**REQUIRED ACTION**
Where in the data does the word "https" appear? Find those lines and copy them.

**DATA SHOWN**
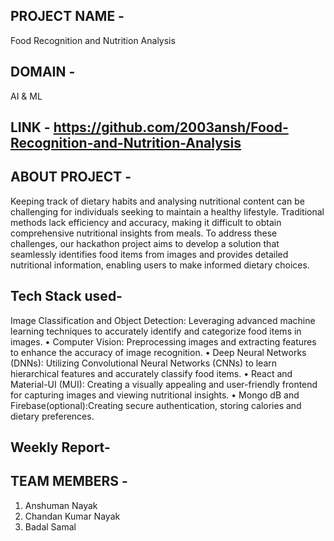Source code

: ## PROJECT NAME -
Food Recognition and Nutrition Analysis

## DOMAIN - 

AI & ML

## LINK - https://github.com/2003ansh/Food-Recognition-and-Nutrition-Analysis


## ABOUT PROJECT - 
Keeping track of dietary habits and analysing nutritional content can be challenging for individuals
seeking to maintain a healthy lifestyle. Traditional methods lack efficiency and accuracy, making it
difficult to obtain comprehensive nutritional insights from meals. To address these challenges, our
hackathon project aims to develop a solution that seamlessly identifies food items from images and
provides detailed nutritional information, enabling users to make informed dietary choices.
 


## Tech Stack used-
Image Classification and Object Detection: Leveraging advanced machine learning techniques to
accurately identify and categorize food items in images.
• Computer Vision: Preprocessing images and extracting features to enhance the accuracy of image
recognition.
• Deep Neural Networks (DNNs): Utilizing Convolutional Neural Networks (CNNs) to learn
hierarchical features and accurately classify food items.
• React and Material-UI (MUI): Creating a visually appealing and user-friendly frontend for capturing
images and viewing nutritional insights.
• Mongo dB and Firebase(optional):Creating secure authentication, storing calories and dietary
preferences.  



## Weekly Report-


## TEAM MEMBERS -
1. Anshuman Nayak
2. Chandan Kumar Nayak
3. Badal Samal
---
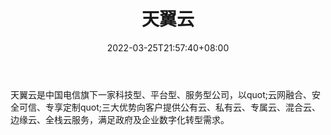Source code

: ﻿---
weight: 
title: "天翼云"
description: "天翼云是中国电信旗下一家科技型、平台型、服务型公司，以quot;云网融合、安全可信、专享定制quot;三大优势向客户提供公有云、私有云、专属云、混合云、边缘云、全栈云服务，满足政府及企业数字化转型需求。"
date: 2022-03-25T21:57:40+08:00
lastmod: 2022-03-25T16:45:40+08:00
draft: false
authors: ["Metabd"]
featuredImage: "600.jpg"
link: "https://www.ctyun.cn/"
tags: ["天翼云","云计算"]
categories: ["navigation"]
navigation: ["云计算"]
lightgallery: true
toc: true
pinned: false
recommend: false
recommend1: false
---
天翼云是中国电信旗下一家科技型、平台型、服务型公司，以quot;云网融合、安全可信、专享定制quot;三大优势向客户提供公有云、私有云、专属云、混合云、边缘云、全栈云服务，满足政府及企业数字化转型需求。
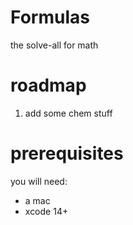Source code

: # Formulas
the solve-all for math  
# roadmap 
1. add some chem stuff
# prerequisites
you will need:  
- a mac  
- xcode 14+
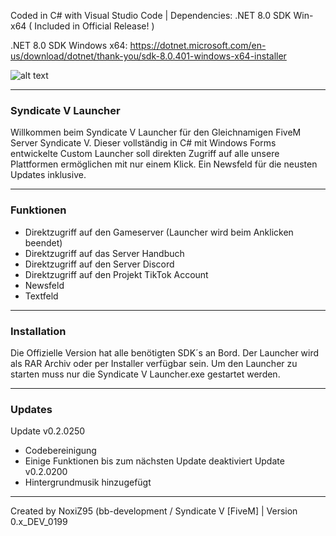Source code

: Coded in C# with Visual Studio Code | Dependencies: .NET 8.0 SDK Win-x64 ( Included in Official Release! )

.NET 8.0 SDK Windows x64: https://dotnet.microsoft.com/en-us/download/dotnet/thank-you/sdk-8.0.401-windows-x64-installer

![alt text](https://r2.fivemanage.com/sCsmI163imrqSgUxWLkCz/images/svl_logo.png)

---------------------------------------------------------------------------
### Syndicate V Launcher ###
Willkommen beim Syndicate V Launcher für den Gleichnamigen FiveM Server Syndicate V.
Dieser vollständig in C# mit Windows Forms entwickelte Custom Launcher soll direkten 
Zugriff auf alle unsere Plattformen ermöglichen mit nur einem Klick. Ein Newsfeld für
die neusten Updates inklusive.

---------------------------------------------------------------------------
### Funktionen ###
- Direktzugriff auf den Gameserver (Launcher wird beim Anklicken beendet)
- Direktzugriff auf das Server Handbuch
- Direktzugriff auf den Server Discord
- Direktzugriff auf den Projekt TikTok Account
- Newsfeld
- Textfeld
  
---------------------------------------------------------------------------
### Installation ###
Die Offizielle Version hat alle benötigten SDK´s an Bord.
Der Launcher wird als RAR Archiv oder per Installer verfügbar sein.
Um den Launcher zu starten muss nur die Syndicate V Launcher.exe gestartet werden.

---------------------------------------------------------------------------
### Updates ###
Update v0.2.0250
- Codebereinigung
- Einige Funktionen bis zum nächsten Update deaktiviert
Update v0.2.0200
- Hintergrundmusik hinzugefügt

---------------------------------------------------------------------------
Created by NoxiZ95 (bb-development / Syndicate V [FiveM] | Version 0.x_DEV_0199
--
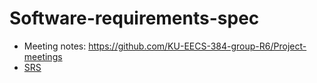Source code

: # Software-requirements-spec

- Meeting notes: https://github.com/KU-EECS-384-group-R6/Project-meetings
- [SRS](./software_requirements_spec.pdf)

**EXERCISE RESPONSE**
## LINK - https://github.com/2003ansh/Food-Recognition-and-Nutrition-Analysis
link: "https://www.ctyun.cn/"
.NET 8.0 SDK Windows x64: https://dotnet.microsoft.com/en-us/download/dotnet/thank-you/sdk-8.0.401-windows-x64-installer
![alt text](https://r2.fivemanage.com/sCsmI163imrqSgUxWLkCz/images/svl_logo.png)
- Meeting notes: https://github.com/KU-EECS-384-group-R6/Project-meetings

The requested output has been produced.